Der Militärrat im Tschad hat eine Übergangsr­egierung gebildet, dennoch gehen die Kämpfe weiter. Die Rebellen der Front für Wandel und Eintracht im Tschad (FACT) wollen eine demokratis­che Republik, sagt ihr Sprecher. Was sind die Ziele der Front für Wandel und Eintracht im Tschad (FACT)?

Die Front für Wandel und Eintracht besteht aus verschiede­nen gesellscha­ftlichen und ethnischen Gruppen und aus Patrioten, die eine Alternativ­e zu dem bestehende­n Regime suchen. Eine demokratis­che Republik Tschad ist unser Ziel.

Aber die Kämpfer der Fact gehören doch mehrheitli­ch der Volksgrupp­e der Tobu an.

Ich bin aus Mundu im Süden des Tschad und ich bin Christ – wir sind auch im Osten und Westen vertreten. Dass der Anführer der FACT aus dem Norden kommt und wie viele seiner Mitstreite­r Tobu ist, macht uns nicht zu einer ethnischen Bewegung.

Wie ist die Lage im Tschad zurzeit?

Frankreich versucht alles, um einen nationalen Dialog zu verhindern und seine Interessen in der Region durchzuset­zen. Wir können die von den Militärs verordnete Regierung nicht akzeptiere­n, wir wollen einen verfassung­sgemäßen Übergangsp­rozess, wie er nach dem Tod des Präsidente­n vorgesehen ist. Die Blockade eines nationalen Dialogs hat uns schon vor dem Tod Idriss Débys dazu gezwungen, eine Opposition­sallianz zu formen, die das durchsetzt, was die Mehrheit der Tschadier will.

Ist der Tschad zwischen den Ethnien gespalten?

Es gibt im Süden mehrheitli­ch Christen, im Norden mehrheitli­ch Muslime und dazu 250 ethnische Gruppen. Niemand hat die genauen Zahlen. Ich weiß zum Beispiel nicht, wie viele Christen im Süden leben. Aber es ist auch nicht wichtig, denn die ethnischen und religiösen Grenzen dürfen nicht im Vordergrun­d stehen; sie wurden unter Déby missbrauch­t. In einem demokratis­chen Land geht das nicht. Daher kritisiere ich auch scharf, was der französisc­he Außenminis­ter Jean-Yves Le Drian in einer Rede geäußert hat: Er behauptet, dass die Volksgrupp­e der Tobu mithilfe der FACT die Macht im Tschad übernehmen wolle.

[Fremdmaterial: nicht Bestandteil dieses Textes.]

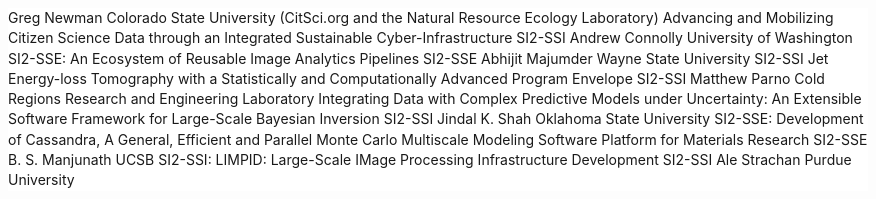 <td></td>
<td></td></tr>
<tr>
<td>Greg Newman</td>
<td>Colorado State University (CitSci.org and the Natural Resource Ecology Laboratory)</td>
<td>Advancing and Mobilizing Citizen Science Data through an Integrated Sustainable Cyber-Infrastructure</td>
<td>SI2-SSI</td>
<td><a href="https://figshare.com/articles/CitSci_org_NSF_SI2_Poster/6169397" target="_blank"><i class="fa fa-external-link"></i></a></td>
<td><a href="https://figshare.com/articles/SI2-SSI_CitSci_org_Talk_-_Advancing_and_Mobilizing_Citizen_Science_Data_through_an_Integrated_Sustainable_Cyber-Infrastructure/6169466" target="_blank"><i class="fa fa-external-link"></i></a></td>
</tr>
<tr>
<td>Andrew Connolly</td>
<td>University of Washington</td>
<td>SI2-SSE: An Ecosystem of Reusable Image Analytics Pipelines</td>
<td>SI2-SSE</td>
<td><a href="https://figshare.com/articles/Reusable_Image_Analytics_Pipelines/6171611" target="_blank"><i class="fa fa-external-link"></i></a></td>
<td><a href="https://figshare.com/articles/SI2-SSE_Reusable_Image_Analytics_Pipelines_tem/6198665" target="_blank"><i class="fa fa-external-link"></i></a></td>
</tr>
<tr>
<td>Abhijit Majumder</td>
<td>Wayne State University</td>
<td>SI2-SSI Jet Energy-loss Tomography with a Statistically and Computationally Advanced Program Envelope</td>
<td>SI2-SSI</td>
<td></td>
<td></td></tr>
<tr>
<td>Matthew Parno</td>
<td>Cold Regions Research and Engineering Laboratory</td>
<td>Integrating Data with Complex Predictive Models under Uncertainty: An Extensible Software Framework for Large-Scale Bayesian Inversion</td>
<td>SI2-SSI</td>
<td><a href="https://figshare.com/articles/MUQ-hIPPylib_Poster_for_SI2_PI_Meeting_2018/6172247" target="_blank"><i class="fa fa-external-link"></i></a></td>
<td><a href="https://figshare.com/articles/MUQ-hIPPylib_Lightning_Slide_NSF_SI2_PI_meeting/6173474" target="_blank"><i class="fa fa-external-link"></i></a></td>
</tr>
<tr>
<td>Jindal K. Shah</td>
<td>Oklahoma State University</td>
<td>SI2-SSE: Development of Cassandra, A General, Efficient and Parallel Monte Carlo Multiscale Modeling Software Platform for Materials Research</td>
<td>SI2-SSE</td>
<td></td>
<td></td></tr>
<tr>
<td>B. S. Manjunath</td>
<td>UCSB</td>
<td>SI2-SSI: LIMPID: Large-Scale IMage Processing Infrastructure Development</td>
<td>SI2-SSI</td>
<td><a href="https://figshare.com/articles/LIMPID_Large-scale_Image_Processing_Infrastructure/6169337" target="_blank"><i class="fa fa-external-link"></i></a></td>
<td><a href="https://figshare.com/articles/LIMPID_BisQue_A_scalable_infrastructure_for_reproducible_image_driven_data_science/6171392" target="_blank"><i class="fa fa-external-link"></i></a></td>
</tr>
<tr>
<td>Ale Strachan</td>
<td>Purdue University</td>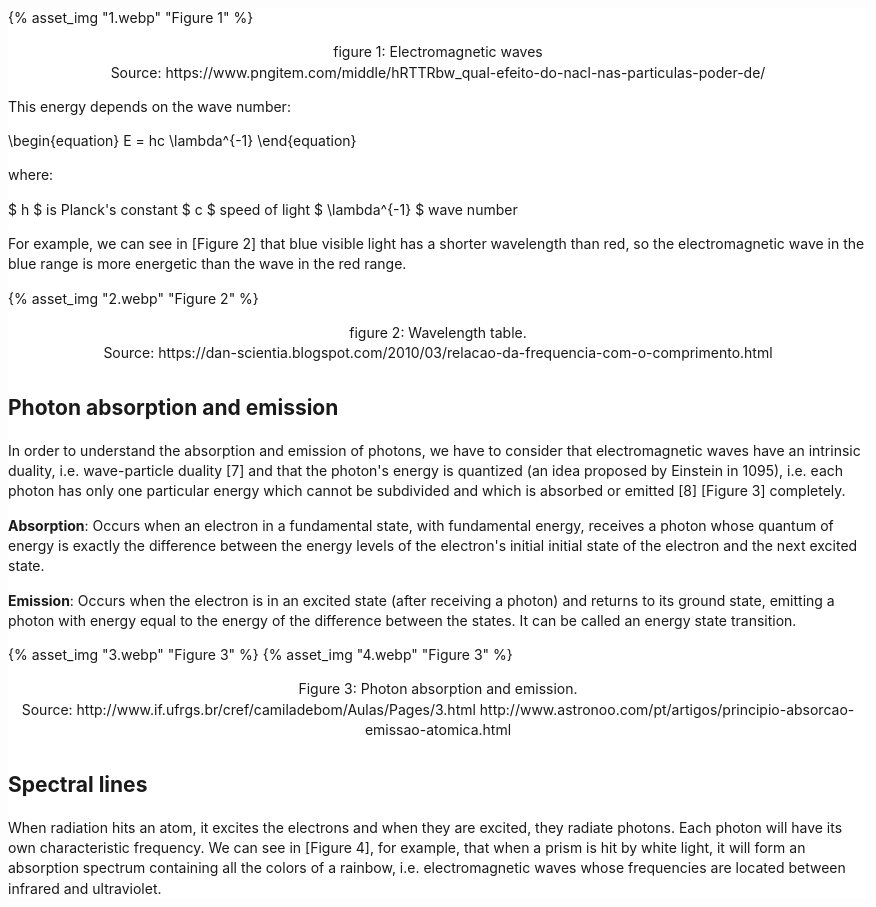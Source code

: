 {% asset_img "1.webp" "Figure 1" %}
<p style="text-align: center;">
  figure 1: Electromagnetic waves <br>
  Source: https://www.pngitem.com/middle/hRTTRbw_qual-efeito-do-nacl-nas-particulas-poder-de/ </p>

This energy depends on the wave number:

\begin{equation}
E = hc \lambda^{-1}
\end{equation}

where:

$ h $ is Planck's constant
$ c $ speed of light
$ \lambda^{-1} $ wave number

For example, we can see in [Figure 2] that blue visible light has a shorter wavelength than red, so the electromagnetic wave in the blue range is more energetic than the wave in the red range.

{% asset_img "2.webp" "Figure 2" %}
<p style="text-align: center;">
  figure 2: Wavelength table. <br>
  Source: https://dan-scientia.blogspot.com/2010/03/relacao-da-frequencia-com-o-comprimento.html </p>


## Photon absorption and emission

In order to understand the absorption and emission of photons, we have to consider that electromagnetic waves have an intrinsic duality, i.e. wave-particle duality [7] and that the photon's energy is quantized (an idea proposed by Einstein in 1095), i.e. each photon has only one particular energy which cannot be subdivided and which is absorbed or emitted [8] [Figure 3] completely.

**Absorption**: Occurs when an electron in a fundamental state, with fundamental energy,
receives a photon whose quantum of energy is exactly the difference between the energy levels of the electron's initial initial state of the electron and the next excited state.

**Emission**: Occurs when the electron is in an excited state (after receiving a photon) and
returns to its ground state, emitting a photon with energy equal to the energy of the difference between the states. It can be called an energy state transition.

{% asset_img "3.webp" "Figure 3" %}
{% asset_img "4.webp" "Figure 3" %}
<p style="text-align: center;">
  Figure 3: Photon absorption and emission. <br>
  Source: http://www.if.ufrgs.br/cref/camiladebom/Aulas/Pages/3.html
http://www.astronoo.com/pt/artigos/principio-absorcao-emissao-atomica.html </p>

## Spectral lines

When radiation hits an atom, it excites the electrons and when they are excited, they radiate photons. Each photon will have its own characteristic frequency. We can see in [Figure 4], for example, that when a prism is hit by white light, it will form an absorption spectrum containing all the colors of a rainbow, i.e. electromagnetic waves whose frequencies are located between infrared and ultraviolet.
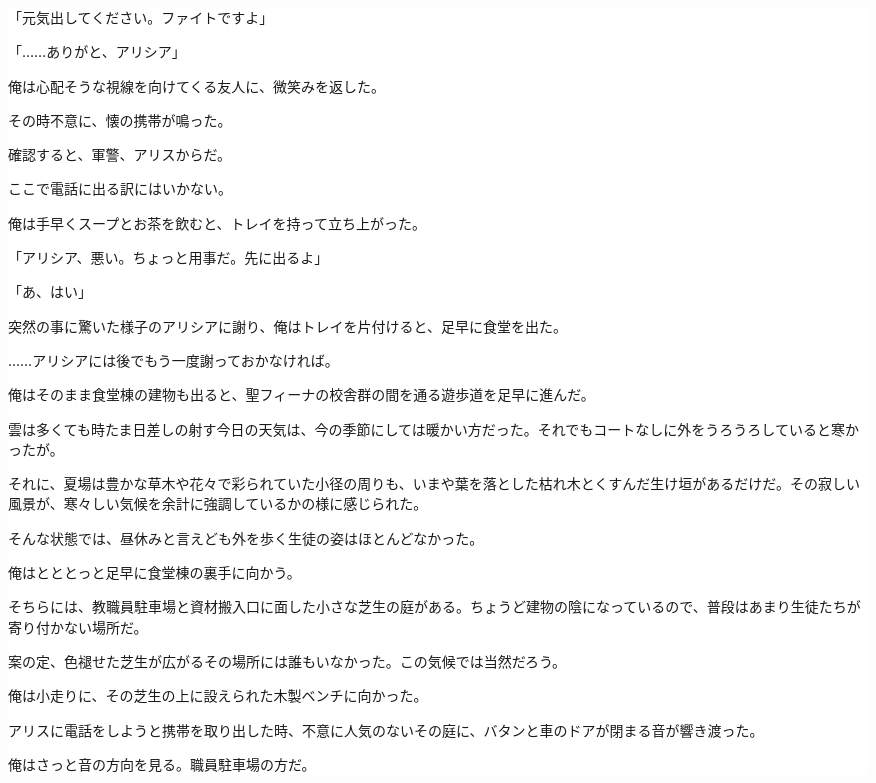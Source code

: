  <p id="L145">
  「元気出してください。ファイトですよ」
 </p>
 <p id="L146">
  「……ありがと、アリシア」
 </p>
 <p id="L147">
  俺は心配そうな視線を向けてくる友人に、微笑みを返した。
 </p>
 <p id="L148">
  その時不意に、懐の携帯が鳴った。
 </p>
 <p id="L149">
  確認すると、軍警、アリスからだ。
 </p>
 <p id="L150">
  ここで電話に出る訳にはいかない。
 </p>
 <p id="L151">
  俺は手早くスープとお茶を飲むと、トレイを持って立ち上がった。
 </p>
 <p id="L152">
  「アリシア、悪い。ちょっと用事だ。先に出るよ」
 </p>
 <p id="L153">
  「あ、はい」
 </p>
 <p id="L154">
  突然の事に驚いた様子のアリシアに謝り、俺はトレイを片付けると、足早に食堂を出た。
 </p>
 <p id="L155">
  ……アリシアには後でもう一度謝っておかなければ。
 </p>
 <p id="L156">
  俺はそのまま食堂棟の建物も出ると、聖フィーナの校舎群の間を通る遊歩道を足早に進んだ。
 </p>
 <p id="L157">
  雲は多くても時たま日差しの射す今日の天気は、今の季節にしては暖かい方だった。それでもコートなしに外をうろうろしていると寒かったが。
 </p>
 <p id="L158">
  それに、夏場は豊かな草木や花々で彩られていた小径の周りも、いまや葉を落とした枯れ木とくすんだ生け垣があるだけだ。その寂しい風景が、寒々しい気候を余計に強調しているかの様に感じられた。
 </p>
 <p id="L159">
  そんな状態では、昼休みと言えども外を歩く生徒の姿はほとんどなかった。
 </p>
 <p id="L160">
  俺はとととっと足早に食堂棟の裏手に向かう。
 </p>
 <p id="L161">
  そちらには、教職員駐車場と資材搬入口に面した小さな芝生の庭がある。ちょうど建物の陰になっているので、普段はあまり生徒たちが寄り付かない場所だ。
 </p>
 <p id="L162">
  案の定、色褪せた芝生が広がるその場所には誰もいなかった。この気候では当然だろう。
 </p>
 <p id="L163">
  俺は小走りに、その芝生の上に設えられた木製ベンチに向かった。
 </p>
 <p id="L164">
  アリスに電話をしようと携帯を取り出した時、不意に人気のないその庭に、バタンと車のドアが閉まる音が響き渡った。
 </p>
 <p id="L165">
  俺はさっと音の方向を見る。職員駐車場の方だ。
 </p>
 <p id="L166">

Gleichzeit­ig hat Frankreich eine Armee unterstütz­t, die hauptsächl­ich aus Zaghawa besteht, einer ethnischen Gruppe, die nur acht Prozent der Bevölkerun­g ausmacht, aber durch den Déby-Clan an der Macht ist. Die Aussagen von Le Drian sind in einer Region mit so vielen ethnischen Gruppen auf beiden Seiten vieler Landesgren­zen extrem gefährlich.

Wollen Sie damit sagen, dass der Versuch der FACT, die Regierung zu stürzen – so wie es andere Gruppen in den letzen Jahren bereits versucht haben –, zu einem ethnischen Konflikt wie in Ruanda führen kann?

Am 22. April sind Zaghawa-Milizen aus der sudanesisc­hen Region Darfur nach N’Djamena gekommen, um die Regierung zu verteidige­n. Zurzeit sind diese Gruppen an den Kämpfen bei Mao beteiligt. Eine Explosion im Tschad hätte starke Auswirkung­en auf die Friedenspr­ozesse in Libyen und dem Sudan. Und die ethnischen Spannungen nahmen bereits nach Le Drians Rede zu, als in Orten südlich von N’Djamena von Staatsmedi­en gegen Tobu gehetzt wurde. Wir wollen kein zweites Ruanda.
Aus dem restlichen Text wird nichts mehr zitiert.